_Exercise prompt_
Search the records below for the line containing "recognized, just with a smaller amplitude.". Output that line and all later lines exactly; output nothing else.

....

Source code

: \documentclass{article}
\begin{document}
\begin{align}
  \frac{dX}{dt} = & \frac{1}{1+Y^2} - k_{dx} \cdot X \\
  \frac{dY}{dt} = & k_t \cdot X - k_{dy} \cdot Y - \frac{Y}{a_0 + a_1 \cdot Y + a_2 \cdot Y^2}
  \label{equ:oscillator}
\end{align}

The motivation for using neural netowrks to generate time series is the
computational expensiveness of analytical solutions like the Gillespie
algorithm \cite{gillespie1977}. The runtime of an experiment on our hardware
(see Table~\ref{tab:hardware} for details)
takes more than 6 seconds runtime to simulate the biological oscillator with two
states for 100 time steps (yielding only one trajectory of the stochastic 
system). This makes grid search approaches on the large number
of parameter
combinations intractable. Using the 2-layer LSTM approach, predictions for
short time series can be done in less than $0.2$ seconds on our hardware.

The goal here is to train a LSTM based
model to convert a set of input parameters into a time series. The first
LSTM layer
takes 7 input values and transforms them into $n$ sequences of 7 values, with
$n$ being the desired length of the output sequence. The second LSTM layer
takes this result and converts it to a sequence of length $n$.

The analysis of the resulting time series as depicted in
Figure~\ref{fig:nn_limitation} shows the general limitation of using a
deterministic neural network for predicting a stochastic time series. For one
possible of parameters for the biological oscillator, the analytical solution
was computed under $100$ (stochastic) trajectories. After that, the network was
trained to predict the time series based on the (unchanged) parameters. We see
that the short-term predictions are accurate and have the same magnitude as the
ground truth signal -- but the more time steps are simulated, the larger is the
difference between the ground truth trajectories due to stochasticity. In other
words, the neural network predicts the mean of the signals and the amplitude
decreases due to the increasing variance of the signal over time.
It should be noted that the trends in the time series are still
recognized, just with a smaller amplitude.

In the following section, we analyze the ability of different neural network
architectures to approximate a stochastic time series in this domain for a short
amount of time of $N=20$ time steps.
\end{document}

....

_Problem solution_
recognized, just with a smaller amplitude.

In the following section, we analyze the ability of different neural network
architectures to approximate a stochastic time series in this domain for a short
amount of time of $N=20$ time steps.
\end{document}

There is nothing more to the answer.